Problem requirements> Tally every line of the material that includes "apply", then give the tally and nothing else.
* * * * * * * * *
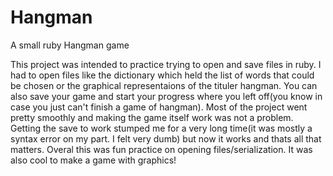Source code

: # Hangman
A small ruby Hangman game

This project was intended to practice trying to open and save files in ruby. I had to open files like the dictionary which held the list of words that could be chosen or the graphical representaions of the tituler hangman. You can also save your game and start your progress where you left off(you know in case you just can't finish a game of hangman). Most of the project went pretty smoothly and making the game itself work was not a problem. Getting the save to work stumped me for a very long time(it was mostly a syntax error on my part. I felt very dumb) but now it works and thats all that matters. Overal this was fun practice on opening files/serialization. It was also cool to make a game with graphics!
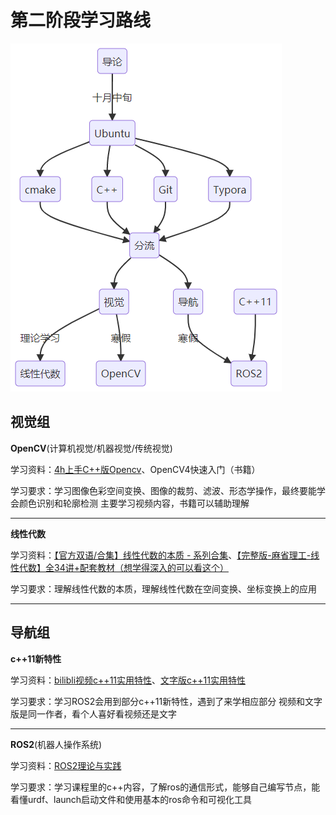 # 第二阶段学习路线

![image-20250721165132093](images/image-20250721165132093.png)

## 视觉组

**OpenCV**(计算机视觉/机器视觉/传统视觉)

学习资料：[4h上手C++版Opencv](https://www.bilibili.com/video/BV11A411T7rL)、OpenCV4快速入门（书籍）

学习要求：学习图像色彩空间变换、图像的裁剪、滤波、形态学操作，最终要能学会颜色识别和轮廓检测
主要学习视频内容，书籍可以辅助理解

---

**线性代数**

学习资料：[【官方双语/合集】线性代数的本质 - 系列合集](https://www.bilibili.com/video/BV1ys411472E)、[【完整版-麻省理工-线性代数】全34讲+配套教材（想学得深入的可以看这个）](https://www.bilibili.com/video/BV1ix411f7Yp)

学习要求：理解线性代数的本质，理解线性代数在空间变换、坐标变换上的应用

---

## 导航组

**c++11新特性**

学习资料：[bilibli视频](https://www.bilibili.com/video/BV1bX4y1G7ks)[c++11实用特性](https://www.bilibili.com/video/BV1bX4y1G7ks)、[文字版c++11实用特性](https://subingwen.cn/cplusplus/)

学习要求：学习ROS2会用到部分c++11新特性，遇到了来学相应部分
视频和文字版是同一作者，看个人喜好看视频还是文字

---

**ROS2**(机器⼈操作系统)

学习资料：[ROS2理论与实践](https://www.bilibili.com/video/BV1VB4y137ys)

学习要求：学习课程里的c++内容，了解ros的通信形式，能够自己编写节点，能看懂urdf、launch启动文件和使用基本的ros命令和可视化工具
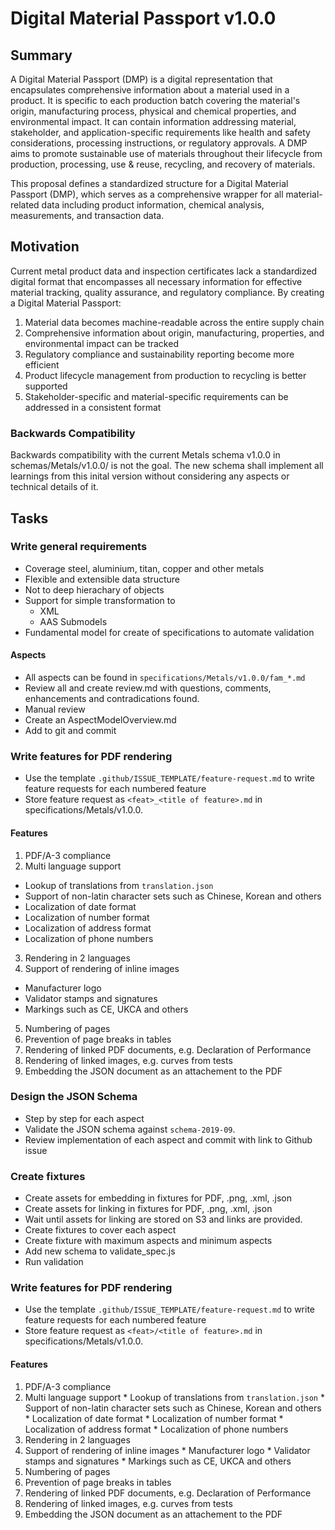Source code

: # Digital Material Passport v1.0.0

## Summary
A Digital Material Passport (DMP) is a digital representation that encapsulates comprehensive information about a material used in a product. It is specific to each production batch covering the material's origin, manufacturing process, physical and chemical properties, and environmental impact. It can contain information addressing material, stakeholder, and application-specific requirements like health and safety considerations, processing instructions, or regulatory approvals. A DMP aims to promote sustainable use of materials throughout their lifecycle from production, processing, use & reuse, recycling, and recovery of materials.

This proposal defines a standardized structure for a Digital Material Passport (DMP), which serves as a comprehensive wrapper for all material-related data including product information, chemical analysis, measurements, and transaction data.

## Motivation
Current metal product data and inspection certificates lack a standardized digital format that encompasses all necessary information for effective material tracking, quality assurance, and regulatory compliance. By creating a Digital Material Passport:

1. Material data becomes machine-readable across the entire supply chain
2. Comprehensive information about origin, manufacturing, properties, and environmental impact can be tracked
3. Regulatory compliance and sustainability reporting become more efficient
4. Product lifecycle management from production to recycling is better supported
5. Stakeholder-specific and material-specific requirements can be addressed in a consistent format

### Backwards Compatibility
Backwards compatibility with the current Metals schema v1.0.0 in schemas/Metals/v1.0.0/ is not the goal. The new schema shall implement all learnings from this inital version without considering any aspects or technical details of it.

## Tasks

### Write general requirements
* Coverage steel, aluminium, titan, copper and other metals
* Flexible and extensible data structure
* Not to deep hierachary of objects
* Support for simple transformation to 
  * XML
  * AAS Submodels 
* Fundamental model for create of specifications to automate validation


#### Aspects
* All aspects can be found in `specifications/Metals/v1.0.0/fam_*.md`
* Review all and create review.md with questions, comments, enhancements and contradications found.
* Manual review
* Create an AspectModelOverview.md 
* Add to git and commit

### Write features for PDF rendering

* Use the template `.github/ISSUE_TEMPLATE/feature-request.md` to write feature requests for each numbered feature
* Store feature request as `<feat>_<title of feature>.md` in specifications/Metals/v1.0.0.

#### Features
1. PDF/A-3 compliance
2. Multi language support
  * Lookup of translations from `translation.json` 
  * Support of non-latin character sets such as Chinese, Korean and others
  * Localization of date format
  * Localization of number format
  * Localization of address format
  * Localization of phone numbers
3. Rendering in 2 languages
4. Support of rendering of inline images
  * Manufacturer logo
  * Validator stamps and signatures
  * Markings such as CE, UKCA and others
5. Numbering of pages
6. Prevention of page breaks in tables
7. Rendering of linked PDF documents, e.g. Declaration of Performance
8. Rendering of linked images, e.g. curves from tests
9. Embedding the JSON document as an attachement to the PDF


### Design the JSON Schema
* Step by step for each aspect
* Validate the JSON schema against `schema-2019-09`.
* Review implementation of each aspect and commit with link to Github issue

### Create fixtures
* Create assets for embedding in fixtures for PDF, .png, .xml, .json
* Create assets for linking in fixtures for PDF, .png, .xml, .json
* Wait until assets for linking are stored on S3 and links are provided.
* Create fixtures to cover each aspect
* Create fixture with maximum aspects and minimum aspects
* Add new schema to validate_spec.js
* Run validation

### Write features for PDF rendering

* Use the template `.github/ISSUE_TEMPLATE/feature-request.md` to write feature requests for each numbered feature
* Store feature request as `<feat>/<title of feature>.md` in specifications/Metals/v1.0.0.

#### Features
  1. PDF/A-3 compliance
  2. Multi language support
    * Lookup of translations from `translation.json` 
    * Support of non-latin character sets such as Chinese, Korean and others
    * Localization of date format
    * Localization of number format
    * Localization of address format
    * Localization of phone numbers
  3. Rendering in 2 languages
  4. Support of rendering of inline images
    * Manufacturer logo
    * Validator stamps and signatures
    * Markings such as CE, UKCA and others
  5. Numbering of pages
  6. Prevention of page breaks in tables
  7. Rendering of linked PDF documents, e.g. Declaration of Performance
  8. Rendering of linked images, e.g. curves from tests
  9. Embedding the JSON document as an attachement to the PDF
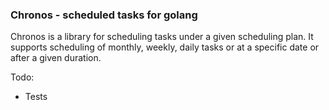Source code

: ### Chronos - scheduled tasks for golang

Chronos is a library for scheduling tasks under
a given scheduling plan. It supports scheduling of monthly, weekly, daily
tasks or at a specific date or after a given duration.

Todo:
* Tests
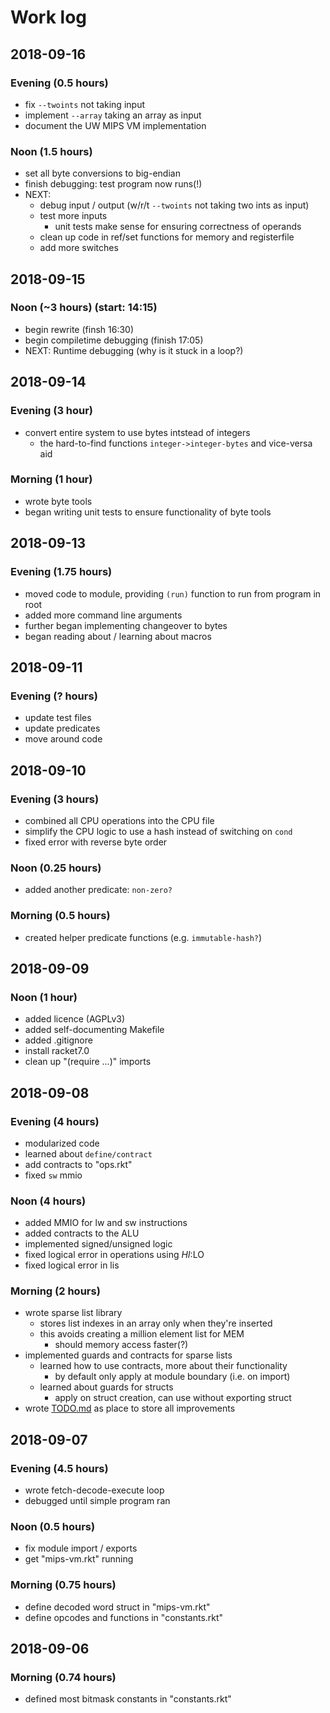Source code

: # Work log
## 2018-09-16
### Evening (0.5 hours)
- fix `--twoints` not taking input
- implement `--array` taking an array as input
- document the UW MIPS VM implementation

### Noon (1.5 hours)
- set all byte conversions to big-endian
- finish debugging: test program now runs(!)
- NEXT:
	- debug input / output (w/r/t `--twoints` not taking two ints as input)
	- test more inputs
		- unit tests make sense for ensuring correctness of operands
	- clean up code in ref/set functions for memory and registerfile
	- add more switches

## 2018-09-15
### Noon (~3 hours) (start: 14:15)
- begin rewrite (finsh 16:30)
- begin compiletime debugging (finish 17:05)
- NEXT: Runtime debugging (why is it stuck in a loop?)

## 2018-09-14
### Evening (3 hour)
- convert entire system to use bytes intstead of integers
	- the hard-to-find functions `integer->integer-bytes` and vice-versa aid

### Morning (1 hour)
- wrote byte tools
- began writing unit tests to ensure functionality of byte tools

## 2018-09-13
### Evening (1.75 hours)
- moved code to module, providing `(run)` function to run from program in root
- added more command line arguments
- further began implementing changeover to bytes
- began reading about / learning about macros

## 2018-09-11
### Evening (? hours)
- update test files
- update predicates
- move around code

## 2018-09-10
### Evening (3 hours)
- combined all CPU operations into the CPU file
- simplify the CPU logic to use a hash instead of switching on `cond`
- fixed error with reverse byte order

### Noon (0.25 hours)
- added another predicate: `non-zero?`

### Morning (0.5 hours)
- created helper predicate functions (e.g. `immutable-hash?`)

## 2018-09-09
### Noon (1 hour)
- added licence (AGPLv3)
- added self-documenting Makefile
- added .gitignore
- install racket7.0
- clean up "(require ...)" imports

## 2018-09-08
### Evening (4 hours)
- modularized code
- learned about `define/contract`
- add contracts to "ops.rkt"
- fixed `sw` mmio

### Noon (4 hours)
- added MMIO for lw and sw instructions
- added contracts to the ALU
- implemented signed/unsigned logic
- fixed logical error in operations using $HI:$LO
- fixed logical error in lis

### Morning (2 hours)
- wrote sparse list library
	- stores list indexes in an array only when they're inserted
	- this avoids creating a million element list for MEM
		- should memory access faster(?)
- implemented guards and contracts for sparse lists
	- learned how to use contracts, more about their functionality
		- by default only apply at module boundary (i.e. on import)
	- learned about guards for structs
		- apply on struct creation, can use without exporting struct
- wrote [TODO.md](./TODO.md) as place to store all improvements



## 2018-09-07
### Evening (4.5 hours)
- wrote fetch-decode-execute loop
- debugged until simple program ran

### Noon (0.5 hours)
- fix module import / exports
- get "mips-vm.rkt" running

### Morning (0.75 hours)
- define decoded word struct in "mips-vm.rkt"
- define opcodes and functions in "constants.rkt"

## 2018-09-06
### Morning (0.74 hours)
- defined most bitmask constants in "constants.rkt"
* * * * * * * * *
Exercise output> 2